The Netduino forums have been replaced by new forums at community.wildernesslabs.co.
This site has been preserved for archival purposes only
and the ability to make new accounts or posts has been turned off.
Network stops working on the hour or one minute after
I've been having a problem where my netduino network app stops working after a variable length of time. Sometimes it runs for a few minutes, sometimes a few hours, but sooner or later the network just stops working.
Oddly, after it happened a few times, I got a hunch that it was always stopping at about 1 minute past each hour.
A bold claim, you may think, and you'll want to see some evidence.

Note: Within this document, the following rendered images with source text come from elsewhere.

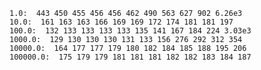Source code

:     1.0:  443 450 455 456 456 462 490 563 627 902 6.26e3
    10.0:  161 163 163 166 169 169 172 174 181 181 197
    100.0:  132 133 133 133 133 135 141 167 184 224 3.03e3
    1000.0:  129 130 130 130 131 133 156 276 292 312 354
    10000.0:  164 177 177 179 180 182 184 185 188 195 206
    100000.0:  175 179 179 181 181 181 182 182 183 184 187
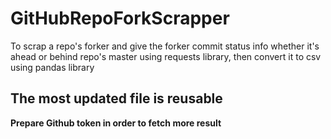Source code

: # GitHubRepoForkScrapper
To scrap a repo's forker and give the forker commit status info whether it's ahead or behind repo's master using requests library, then convert it to csv using pandas library

## The most updated file is reusable
**Prepare Github token in order to fetch more result**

And here it is...
My app interfaces to a weather station via a serial port. It has 3 main sections as follows:
A command interpreter which listens on a server socket for client connections and processes commands.
A weather data broadcaster that runs on its own thread, polls the weather station every 20 seconds for current data and sends it out in a UDP broadcast. The broadcast payload contains the weather data serialized as rudimentary XML and contains a UTC timestamp, that is set using DateTime.UtcNow.
A class that uses a timer to flash the on-board LED with different cadences depending on what's going on (e.g. slow flash = idle, fast flash = client is connected).
When the app starts, it performs the follwoing actions:
Waits for the network to become available (Netduino is configured to use DHCP but always gets the same address from the router).
Uses SNTP to get the time from pool.ntp.org and sets the system clock.
Spins up the broadcaster thread and configures it to send broadcasts every 20 seconds.
starts the LED cadence timer and sets the cadence to the 'idle' pattern.
opens a server socket, configures it to listen and calls socket.Accept() to wait for a connection on the assigned port. This is essentially the main application loop, which spends most of its time blocked waiting for a client connection. When a connection is received, the connected socket is handed off to a worker thread to process any and all requests from that client, while the main loop goes around and waits to accept the next connection.
Most of the actual work is done in worker threads or in a timer callback, while the main application loop spends most of its time blocked on socket.Accept().
There is a corresponding PC application that listens for the UDP broadcasts and displays the data, including the timestamp, so I can tell at a glance what time the netduino last successfully sent a broadcast.
Once I had noticed that the problem occurred almost on the hour, I thought I might be jumping to conclusions so I thought I'd better do some more controlled tests. Over a 24-hour period I ran the code several times, noting the time when I pressed the Netduino reset button, the time that the PC received its first data broadcast and the time that the broadcasts stopped. Here are the results:
Start time First broadcast Last broadcast received
(PC time, UTC+1) (UTC) (UTC)
=================================================
21:12:00 n/a22:00:59
00:17:0023:17:2806:00:51
10:57:0009:57:2910:00:50
11:16:0010:16:5114:01:01
21:05:4520:06:1422:00:46
Spooky! These points of data make a beautiful line... Something odd is happening just after each hour change.
I can reason about my code a draw a few conclusions:
I know the PC app hasn't crashed because if I press RESET on the Netduino, it continues receiving new broadcasts.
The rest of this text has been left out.